TASK INSTRUCTIONS:
Find the line with "## Routes Description" in the entries below, then reproduce it and every line after it down to and including the line with "### POST /details", exactly.

EXCERPTED RECORDS:

Start of Block

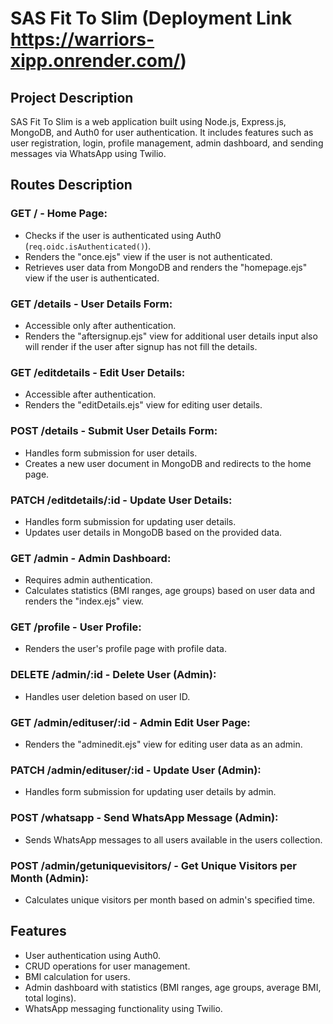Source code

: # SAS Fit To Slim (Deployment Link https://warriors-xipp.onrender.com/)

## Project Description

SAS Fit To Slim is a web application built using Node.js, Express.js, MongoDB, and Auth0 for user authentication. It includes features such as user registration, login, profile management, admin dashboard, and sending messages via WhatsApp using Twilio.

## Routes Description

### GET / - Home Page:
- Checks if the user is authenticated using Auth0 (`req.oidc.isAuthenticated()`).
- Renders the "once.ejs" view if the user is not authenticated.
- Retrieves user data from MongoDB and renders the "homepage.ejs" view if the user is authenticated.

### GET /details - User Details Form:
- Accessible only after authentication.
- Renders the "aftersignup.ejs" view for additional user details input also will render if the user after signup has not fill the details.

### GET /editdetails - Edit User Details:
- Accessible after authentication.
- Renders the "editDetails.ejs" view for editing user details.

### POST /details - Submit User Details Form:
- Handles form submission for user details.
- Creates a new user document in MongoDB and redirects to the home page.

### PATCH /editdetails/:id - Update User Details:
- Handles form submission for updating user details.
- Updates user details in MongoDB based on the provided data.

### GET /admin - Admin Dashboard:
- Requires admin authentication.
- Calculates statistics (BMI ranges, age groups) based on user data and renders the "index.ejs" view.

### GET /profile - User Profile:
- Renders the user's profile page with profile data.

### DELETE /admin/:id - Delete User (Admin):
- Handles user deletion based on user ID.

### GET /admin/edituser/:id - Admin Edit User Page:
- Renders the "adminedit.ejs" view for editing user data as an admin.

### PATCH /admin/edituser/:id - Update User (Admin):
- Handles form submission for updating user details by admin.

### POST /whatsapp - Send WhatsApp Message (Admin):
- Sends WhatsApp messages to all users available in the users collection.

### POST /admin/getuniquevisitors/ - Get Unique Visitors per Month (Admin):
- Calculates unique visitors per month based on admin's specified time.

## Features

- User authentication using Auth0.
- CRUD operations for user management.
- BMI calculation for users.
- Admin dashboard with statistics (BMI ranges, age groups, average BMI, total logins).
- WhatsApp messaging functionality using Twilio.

End of Block
Start of Block

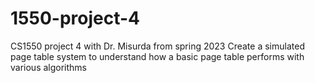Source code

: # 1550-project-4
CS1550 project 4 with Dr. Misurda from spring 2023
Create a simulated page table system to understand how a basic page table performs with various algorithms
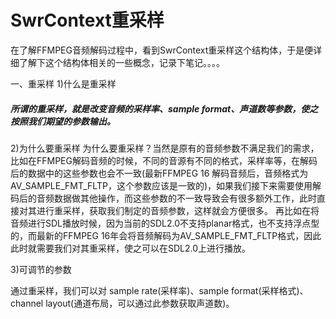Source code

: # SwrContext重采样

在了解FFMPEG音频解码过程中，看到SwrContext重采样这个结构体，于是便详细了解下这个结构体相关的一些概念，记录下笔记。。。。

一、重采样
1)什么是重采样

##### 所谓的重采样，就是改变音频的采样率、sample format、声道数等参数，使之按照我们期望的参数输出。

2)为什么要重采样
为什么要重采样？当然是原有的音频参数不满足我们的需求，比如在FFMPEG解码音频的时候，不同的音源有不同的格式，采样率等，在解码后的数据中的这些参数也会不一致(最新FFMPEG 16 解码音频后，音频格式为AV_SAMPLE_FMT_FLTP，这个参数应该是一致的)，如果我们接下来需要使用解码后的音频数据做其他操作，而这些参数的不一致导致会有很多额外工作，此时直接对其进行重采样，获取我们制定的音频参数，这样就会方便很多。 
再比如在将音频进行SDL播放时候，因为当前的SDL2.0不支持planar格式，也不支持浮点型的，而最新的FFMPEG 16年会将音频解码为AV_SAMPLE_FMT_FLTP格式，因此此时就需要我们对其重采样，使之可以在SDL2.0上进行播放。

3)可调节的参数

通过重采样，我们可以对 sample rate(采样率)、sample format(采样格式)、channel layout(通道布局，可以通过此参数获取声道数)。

End of Block

WRITTEN SOLUTION:
## Routes Description

### GET / - Home Page:
- Checks if the user is authenticated using Auth0 (`req.oidc.isAuthenticated()`).
- Renders the "once.ejs" view if the user is not authenticated.
- Retrieves user data from MongoDB and renders the "homepage.ejs" view if the user is authenticated.

### GET /details - User Details Form:
- Accessible only after authentication.
- Renders the "aftersignup.ejs" view for additional user details input also will render if the user after signup has not fill the details.

### GET /editdetails - Edit User Details:
- Accessible after authentication.
- Renders the "editDetails.ejs" view for editing user details.

### POST /details - Submit User Details Form:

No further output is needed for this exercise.